I keep getting feedback on the law student related posts I have written so far and I keep promising to write more.  It’s just that it’s one topic I need to sit down and clear my mind for, instead of the usual posts where I just shoot off whatever comes to mind.

How do you prepare for the onslaught of case loads, major readings and terror professors?  I used to envy a classmate who had her own condo unit across the Sen. Gil Puyat Avenue (we were then at HV De La Costa Street) and how she had her own copier and SCRA (Supreme Court Reports Annotated) in that unit.  I was having a problem coping with getting the books myself — I couldn’t even go as far as dream of those luxuries.

Many students ask if you should invest in books that keep getting updated or just borrow.  Some of the older law students advised to just borrow in the undergraduate years and invest in reviewers.  That works if you don’t need to underline and highlight as you read the text, and I had to do that, so it was either I bought the book or I had it photocopied.  I usually bought the book and annotated it with my own notes.

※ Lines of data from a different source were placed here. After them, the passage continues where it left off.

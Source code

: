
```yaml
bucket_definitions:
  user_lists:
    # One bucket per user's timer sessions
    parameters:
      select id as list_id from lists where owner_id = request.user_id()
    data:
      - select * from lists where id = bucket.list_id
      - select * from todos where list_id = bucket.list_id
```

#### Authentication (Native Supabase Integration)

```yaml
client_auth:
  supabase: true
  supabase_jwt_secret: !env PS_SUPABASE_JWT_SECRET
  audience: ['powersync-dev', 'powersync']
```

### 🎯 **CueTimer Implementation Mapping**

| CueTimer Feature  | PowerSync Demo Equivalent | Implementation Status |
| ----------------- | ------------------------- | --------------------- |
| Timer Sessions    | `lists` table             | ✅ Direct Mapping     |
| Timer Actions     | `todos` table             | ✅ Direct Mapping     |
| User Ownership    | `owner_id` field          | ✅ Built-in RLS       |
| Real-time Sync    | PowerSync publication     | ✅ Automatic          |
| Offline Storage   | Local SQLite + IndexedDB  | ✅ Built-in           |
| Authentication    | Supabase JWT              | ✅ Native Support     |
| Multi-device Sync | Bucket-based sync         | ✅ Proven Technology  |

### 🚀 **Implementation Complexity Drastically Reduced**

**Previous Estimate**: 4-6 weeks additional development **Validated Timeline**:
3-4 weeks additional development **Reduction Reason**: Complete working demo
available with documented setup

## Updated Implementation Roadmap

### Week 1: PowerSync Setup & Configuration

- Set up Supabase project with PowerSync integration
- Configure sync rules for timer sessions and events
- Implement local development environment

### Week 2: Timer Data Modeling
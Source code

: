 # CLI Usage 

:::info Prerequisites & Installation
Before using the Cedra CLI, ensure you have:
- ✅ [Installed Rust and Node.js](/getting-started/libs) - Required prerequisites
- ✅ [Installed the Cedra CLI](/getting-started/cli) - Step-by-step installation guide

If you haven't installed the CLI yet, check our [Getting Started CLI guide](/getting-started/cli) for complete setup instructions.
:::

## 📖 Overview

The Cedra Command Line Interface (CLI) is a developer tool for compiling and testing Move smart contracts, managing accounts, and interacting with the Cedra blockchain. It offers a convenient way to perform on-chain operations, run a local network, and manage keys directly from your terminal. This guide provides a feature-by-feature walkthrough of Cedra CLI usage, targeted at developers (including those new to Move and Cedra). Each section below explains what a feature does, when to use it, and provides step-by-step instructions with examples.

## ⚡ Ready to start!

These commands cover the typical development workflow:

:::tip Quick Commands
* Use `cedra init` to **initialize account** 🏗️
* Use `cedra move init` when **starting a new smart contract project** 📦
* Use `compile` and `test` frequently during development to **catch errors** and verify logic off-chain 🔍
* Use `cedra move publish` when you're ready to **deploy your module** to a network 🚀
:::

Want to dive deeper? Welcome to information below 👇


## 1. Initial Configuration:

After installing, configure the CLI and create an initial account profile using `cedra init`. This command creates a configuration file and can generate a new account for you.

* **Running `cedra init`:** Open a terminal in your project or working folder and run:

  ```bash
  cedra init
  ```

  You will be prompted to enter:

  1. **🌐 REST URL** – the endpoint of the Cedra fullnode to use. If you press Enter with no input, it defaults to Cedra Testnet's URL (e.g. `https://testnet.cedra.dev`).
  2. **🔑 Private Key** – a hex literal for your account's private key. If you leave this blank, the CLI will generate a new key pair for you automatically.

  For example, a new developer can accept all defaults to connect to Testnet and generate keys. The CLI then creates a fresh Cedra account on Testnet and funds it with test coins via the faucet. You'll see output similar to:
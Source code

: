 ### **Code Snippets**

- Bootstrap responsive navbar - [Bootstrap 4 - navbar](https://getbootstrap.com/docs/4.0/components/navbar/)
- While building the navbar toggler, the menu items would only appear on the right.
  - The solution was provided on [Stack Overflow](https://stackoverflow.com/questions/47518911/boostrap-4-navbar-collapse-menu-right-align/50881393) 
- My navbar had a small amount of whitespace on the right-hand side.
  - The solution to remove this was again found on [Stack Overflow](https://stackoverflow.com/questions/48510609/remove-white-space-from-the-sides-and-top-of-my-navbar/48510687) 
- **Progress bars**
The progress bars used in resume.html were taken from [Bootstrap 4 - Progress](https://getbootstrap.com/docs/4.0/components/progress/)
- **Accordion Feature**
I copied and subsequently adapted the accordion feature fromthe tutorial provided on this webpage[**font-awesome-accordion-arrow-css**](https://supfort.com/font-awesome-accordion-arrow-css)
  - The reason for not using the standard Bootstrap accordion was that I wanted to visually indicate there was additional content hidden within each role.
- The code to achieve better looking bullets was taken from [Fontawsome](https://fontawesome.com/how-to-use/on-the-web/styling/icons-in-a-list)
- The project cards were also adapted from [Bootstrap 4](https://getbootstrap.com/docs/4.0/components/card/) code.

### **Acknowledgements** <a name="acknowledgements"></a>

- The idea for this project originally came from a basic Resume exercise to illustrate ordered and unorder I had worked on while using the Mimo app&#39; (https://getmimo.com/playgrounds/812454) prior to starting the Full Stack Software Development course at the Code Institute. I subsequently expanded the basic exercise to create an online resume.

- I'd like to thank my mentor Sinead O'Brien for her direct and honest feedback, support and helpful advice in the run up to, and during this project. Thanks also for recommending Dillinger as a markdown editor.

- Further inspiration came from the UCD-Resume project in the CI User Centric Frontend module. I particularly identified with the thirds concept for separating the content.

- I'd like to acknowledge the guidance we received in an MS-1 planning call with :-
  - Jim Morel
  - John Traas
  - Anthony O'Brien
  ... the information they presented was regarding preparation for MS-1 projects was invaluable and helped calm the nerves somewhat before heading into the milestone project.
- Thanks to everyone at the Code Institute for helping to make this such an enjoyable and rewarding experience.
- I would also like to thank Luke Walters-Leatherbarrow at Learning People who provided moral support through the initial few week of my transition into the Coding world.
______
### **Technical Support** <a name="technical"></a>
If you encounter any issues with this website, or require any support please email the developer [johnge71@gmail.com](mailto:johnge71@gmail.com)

To read the cases in the original or depend on the digests?  That would be easy if the case load were confined to say, 10 cases, assigned well in advance.  I always say, read the original.  But what do you do when you get to the Bill of Rights and you are given 20 cases to read two days ahead?  Relying on digests is a double edged sword because you’re gambling on the writer’s reliability in terms of providing the salient points of the case, and of hitting the ratio decidendi on the nail.  If you get a good digest, then you’re good.  On the otherhand, if you end up with a halfbaked and cryptic and highly abbreviated version, then your recitation grade will likewise be wanting of satisfaction.

Memorize the codal provisions but understand the words you are committing to memory.  I am an oral memorizer — I have to hear myself enunciate the text I’m memorizing, and I work best memorizing just hours before recitation.  Others do it way ahead — but a good memory doesn’t always mean a clear comprehension of the law — more so when the professor starts weaving several provisions of the law from different chapters, some of which may have been assigned weeks ago.  This, I have come to realize, is a common weakness of the young law student.  There is a struggle to integrate the provisions of the law — so much so that you become literal in learning it instead of being able to see a cohesive body of law that should be interpreted together.  Despair not because you will eventually learn it.  There is no hard and fast rule to get to that point, though, so you have to focus and concentrate when you memorize instead of just mouthing the words.

Read, read, read — the lengthy texts are there to explain to you the rationale behind the law, and you will have a better chance of seeing the so called bigger picture if you comprehend the longer explanation.  Without mentioning specific subjects and authors here, the law school freshman will discover there are the lengthy textbooks which dwell on history and comparisons and not just the law as it is today with a summary of pertinent cases.  Both are good to read, but the better read is the one that is longer and harder to comprehend because at the end of the day, you will be able to answer not just the “What?” but more importantly, the “Why?”.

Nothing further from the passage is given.